Characters or bytes? (I think I've asked this before, but nobody seems to know.)
Actually, somebody knows. Short answer. It's always characters. But what does that mean?
As always with character encodings, it's not simple. Counting characters consistently is *very* hard in a low-level language without importing a library for doing so and deciding what basis you're going to use for character normalization.
Twitter uses the example of counting café where the é can be represented internally as either a single two-byte character or a three-byte composed sequence of two characters depending your Twitter client. So depending on how you're counting, you could have:
- 1 character (visually looks like that in all cases),
- 2 characters composed of an "e" plus a diacritical which are separate Unicode characters and which is how many accented characters are represented in some clients and some accented characters are represented in all clients (if they don't have an assigned two-byte encoding).

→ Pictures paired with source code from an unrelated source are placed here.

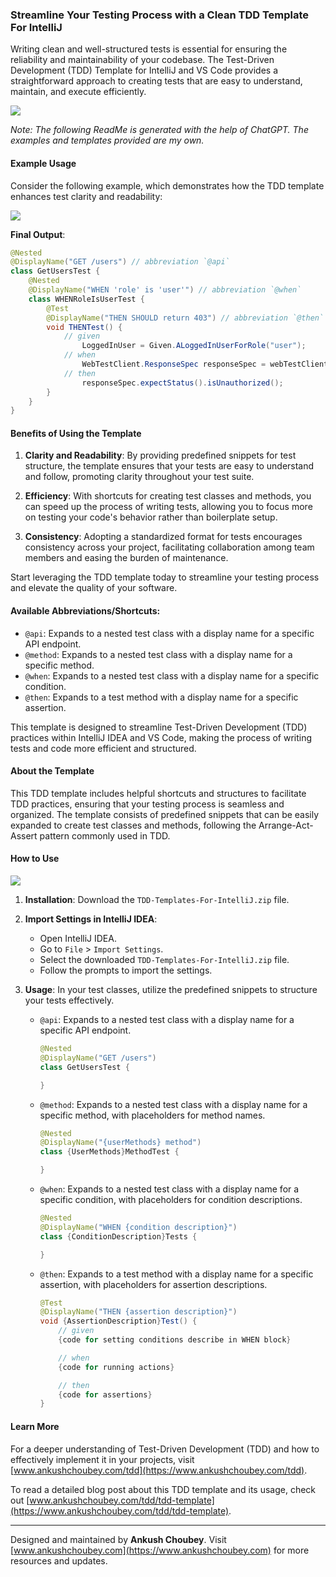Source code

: ### Streamline Your Testing Process with a Clean TDD Template For IntelliJ

Writing clean and well-structured tests is essential for ensuring the reliability and maintainability of your codebase. The Test-Driven Development (TDD) Template for IntelliJ and VS Code provides a straightforward approach to creating tests that are easy to understand, maintain, and execute efficiently.

![](https://www.ankushchoubey.com/images/tdd.png)

*Note: The following ReadMe is generated with the help of ChatGPT. The examples and templates provided are my own.*

#### Example Usage

Consider the following example, which demonstrates how the TDD template enhances test clarity and readability:

![](https://lh3.googleusercontent.com/drive-viewer/AEYmBYSWaYOl1JoMKuPFxkL1SOFegjbYhu65-NYQx7iGTA6yB8Fvei0nvARIJkeLxsoBNEewXTw24mpau2CN6l1UIlMsEhCu=s1600)

**Final Output**: 

```java
@Nested
@DisplayName("GET /users") // abbreviation `@api`
class GetUsersTest {
    @Nested
    @DisplayName("WHEN 'role' is 'user'") // abbreviation `@when`
    class WHENRoleIsUserTest {
        @Test
        @DisplayName("THEN SHOULD return 403") // abbreviation `@then`
        void THENTest() {
            // given
                LoggedInUser = Given.ALoggedInUserForRole("user");
            // when
                WebTestClient.ResponseSpec responseSpec = webTestClient.get().uri("/users").exchange();
            // then
                responseSpec.expectStatus().isUnauthorized();
        }
    }
}
```

#### Benefits of Using the Template

1. **Clarity and Readability**: By providing predefined snippets for test structure, the template ensures that your tests are easy to understand and follow, promoting clarity throughout your test suite.
   
2. **Efficiency**: With shortcuts for creating test classes and methods, you can speed up the process of writing tests, allowing you to focus more on testing your code's behavior rather than boilerplate setup.
   
3. **Consistency**: Adopting a standardized format for tests encourages consistency across your project, facilitating collaboration among team members and easing the burden of maintenance.

Start leveraging the TDD template today to streamline your testing process and elevate the quality of your software.

#### Available Abbreviations/Shortcuts:

- `@api`: Expands to a nested test class with a display name for a specific API endpoint.
- `@method`: Expands to a nested test class with a display name for a specific method.
- `@when`: Expands to a nested test class with a display name for a specific condition.
- `@then`: Expands to a test method with a display name for a specific assertion.

This template is designed to streamline Test-Driven Development (TDD) practices within IntelliJ IDEA and VS Code, making the process of writing tests and code more efficient and structured.

#### About the Template

This TDD template includes helpful shortcuts and structures to facilitate TDD practices, ensuring that your testing process is seamless and organized. The template consists of predefined snippets that can be easily expanded to create test classes and methods, following the Arrange-Act-Assert pattern commonly used in TDD.

#### How to Use

![](https://upload.wikimedia.org/wikipedia/commons/archive/9/9c/20200803071015%21IntelliJ_IDEA_Icon.svg)

1. **Installation**: Download the `TDD-Templates-For-IntelliJ.zip` file.
   
2. **Import Settings in IntelliJ IDEA**:
   - Open IntelliJ IDEA.
   - Go to `File` > `Import Settings`.
   - Select the downloaded `TDD-Templates-For-IntelliJ.zip` file.
   - Follow the prompts to import the settings.

3. **Usage**: In your test classes, utilize the predefined snippets to structure your tests effectively.
   
   - `@api`: Expands to a nested test class with a display name for a specific API endpoint.
   
     ```java
     @Nested
     @DisplayName("GET /users")
     class GetUsersTest {
     
     }
     ```
   
   - `@method`: Expands to a nested test class with a display name for a specific method, with placeholders for method names.
   
     ```java
     @Nested
     @DisplayName("{userMethods} method")
     class {UserMethods}MethodTest {
     
     }
     ```
   
   - `@when`: Expands to a nested test class with a display name for a specific condition, with placeholders for condition descriptions.
   
     ```java
     @Nested
     @DisplayName("WHEN {condition description}")
     class {ConditionDescription}Tests {
     
     }
     ```
   
   - `@then`: Expands to a test method with a display name for a specific assertion, with placeholders for assertion descriptions.
   
     ```java
     @Test
     @DisplayName("THEN {assertion description}")
     void {AssertionDescription}Test() {
         // given
         {code for setting conditions describe in WHEN block}
     
         // when
         {code for running actions}
     
         // then
         {code for assertions}
     }
     ```

#### Learn More

For a deeper understanding of Test-Driven Development (TDD) and how to effectively implement it in your projects, visit [www.ankushchoubey.com/tdd](https://www.ankushchoubey.com/tdd).

To read a detailed blog post about this TDD template and its usage, check out [www.ankushchoubey.com/tdd/tdd-template](https://www.ankushchoubey.com/tdd/tdd-template).

---
Designed and maintained by **Ankush Choubey**. Visit [www.ankushchoubey.com](https://www.ankushchoubey.com) for more resources and updates.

- finally, if they were counting bytes, which they aren't, it would be 2 or 3 bytes.
So depending on how you handle characters, café could be four characters (normalized character count), five characters (strict count of number of characters, assuming a client that uses composed characters), or 5-6 "characters" (assuming a simple byte count).
Twitter counts the length of a Tweet using the Normalization Form C (NFC) version of the text. This type of normalization favors the use of a fully combined character (0xC3 0xA9 from the café example) over the long-form version (0x65 0xCC 0x81).
[
developer.twitter.com...]
So there's your answer: characters are characters within the limits of Normalization Form C.